You seem to be confused.

Experiment 1 uses small 5x5 matrices. Not block-matrices. There they only count the number of mults. These are not faster than SIMD implementations of 5x5 matrix mults, otherwise they would have shown it off proudly.
Experiment 2 was about 4x4 block-matrices. But here the 10-20% faster than the COMMONLY used algorithms is actually an overstatement of the results. For GPUs, their implementation is only 5% faster than their default jax implementation of Strassen.
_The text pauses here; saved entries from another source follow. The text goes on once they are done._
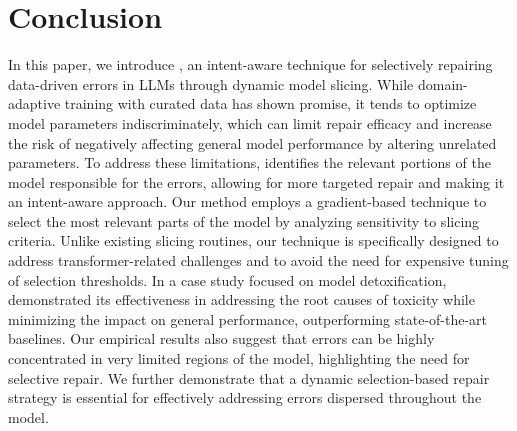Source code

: \section{Conclusion}
\label{sec:conclusion}

In this paper, we introduce \nick, an intent-aware technique for selectively repairing data-driven errors in LLMs through dynamic model slicing. While domain-adaptive training with curated data has shown promise, it tends to optimize model parameters indiscriminately, which can limit repair efficacy and increase the risk of negatively affecting general model performance by altering unrelated parameters. To address these limitations, \nick identifies the relevant portions of the model responsible for the errors, allowing for more targeted repair and making it an intent-aware approach. Our method employs a gradient-based technique to select the most relevant parts of the model by analyzing sensitivity to slicing criteria. Unlike existing slicing routines, our technique is specifically designed to address transformer-related challenges and to avoid the need for expensive tuning of selection thresholds. In a case study focused on model detoxification, \nick demonstrated its effectiveness in addressing the root causes of toxicity while minimizing the impact on general performance, outperforming state-of-the-art baselines. Our empirical results also suggest that errors can be highly concentrated in very limited regions of the model, highlighting the need for selective repair. We further demonstrate that a dynamic selection-based repair strategy is essential for effectively addressing errors dispersed throughout the model.




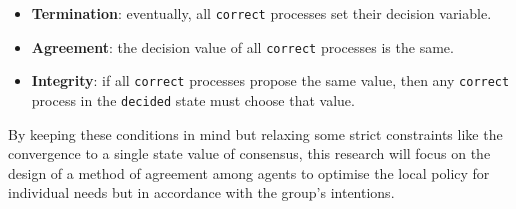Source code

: \documentclass[a4paper,singleside,12pt]{report} %
\begin{document}
\begin{itemize}
\item \textbf{Termination}: eventually, all \texttt{correct} processes set their decision variable.
\item \textbf{Agreement}: the decision value of all \texttt{correct} processes is the same.
\item \textbf{Integrity}: if all \texttt{correct} processes propose the same value, then any \texttt{correct} process in the \texttt{decided} state must choose that value.
\end{itemize}

By keeping these conditions in mind but relaxing some strict constraints like the convergence to a single state value of consensus, this research will focus on the design of a method of agreement among agents to optimise the local policy for individual needs but in accordance with the group's intentions.

\end{document}
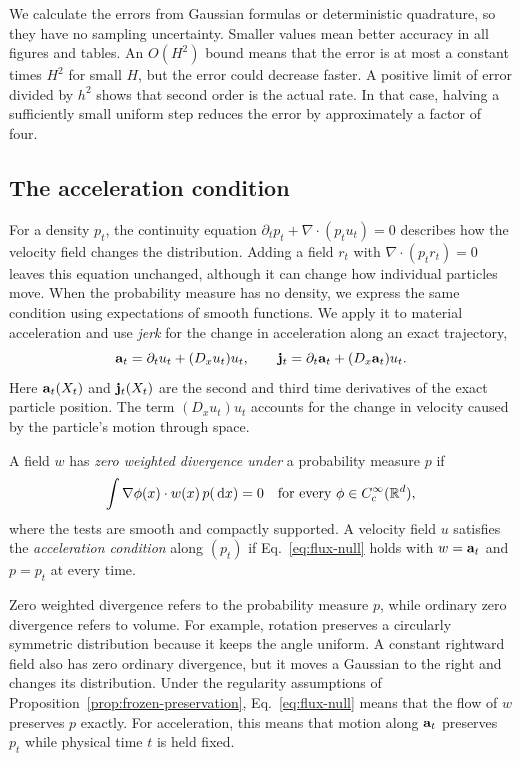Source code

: We calculate the errors from Gaussian formulas or deterministic quadrature, so they have no sampling uncertainty. Smaller values mean better accuracy in all figures and tables. An $O(H^2)$ bound means that the error is at most a constant times $H^2$ for small $H$, but the error could decrease faster. A positive limit of error divided by $h^2$ shows that second order is the actual rate. In that case, halving a sufficiently small uniform step reduces the error by approximately a factor of four.

\subsection{The acceleration condition}
\label{sec:condition}

For a density $p_t$, the continuity equation $\partial_t p_t+\nabla\cdot(p_tu_t)=0$ describes how the velocity field changes the distribution. Adding a field $r_t$ with $\nabla\cdot(p_tr_t)=0$ leaves this equation unchanged, although it can change how individual particles move. When the probability measure has no density, we express the same condition using expectations of smooth functions. We apply it to material acceleration and use \emph{jerk} for the change in acceleration along an exact trajectory,
\begin{equation}
 \acc_t=\partial_tu_t+(D_xu_t)u_t,\qquad
 \jerk_t=\partial_t\acc_t+(D_x\acc_t)u_t.
 \label{eq:acceleration}
\end{equation}
Here $\acc_t(X_t)$ and $\jerk_t(X_t)$ are the second and third time derivatives of the exact particle position. The term $(D_xu_t)u_t$ accounts for the change in velocity caused by the particle's motion through space.

\begin{definition}
\label{def:flux}
A field $w$ has \emph{zero weighted divergence under} a probability measure $p$ if
\begin{equation}
 \int \nabla\phi(x)\cdot w(x)\,p(\dd x)=0
 \quad\text{for every }\phi\in C_c^\infty(\R^d),
 \label{eq:flux-null}
\end{equation}
where the tests are smooth and compactly supported. A velocity field $u$ satisfies the \emph{acceleration condition} along $(p_t)$ if Eq.~\eqref{eq:flux-null} holds with $w=\acc_t$ and $p=p_t$ at every time.
\end{definition}

Zero weighted divergence refers to the probability measure $p$, while ordinary zero divergence refers to volume. For example, rotation preserves a circularly symmetric distribution because it keeps the angle uniform. A constant rightward field also has zero ordinary divergence, but it moves a Gaussian to the right and changes its distribution. Under the regularity assumptions of Proposition~\ref{prop:frozen-preservation}, Eq.~\eqref{eq:flux-null} means that the flow of $w$ preserves $p$ exactly. For acceleration, this means that motion along $\acc_t$ preserves $p_t$ while physical time $t$ is held fixed.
The difference to TPU could just mean that their Jax compiler sucks for TPUs. (//Edit: by now i low-key assume that the 10-20% refers to standard cBLAS because i do not get 20% compared to strassen for any result in Figure 5 (and how could they, because they never even get more than 20% improvement over cBLAS.))
They do not cite any of the papers that are concerned with efficient implementation of strassen. Especially the efficient memory scheme, from 1994. https://citeseerx.ist.psu.edu/viewdoc/summary?doi=10.1.1.39.6887 it is unclear whether a GPU implementation of that would be faster, since they are not even discussing the GPU implementation of their strassen variant. They do not claim that their algorithm is faster in complexity, so we are completely reliant on that their implementation of strassen makes sense.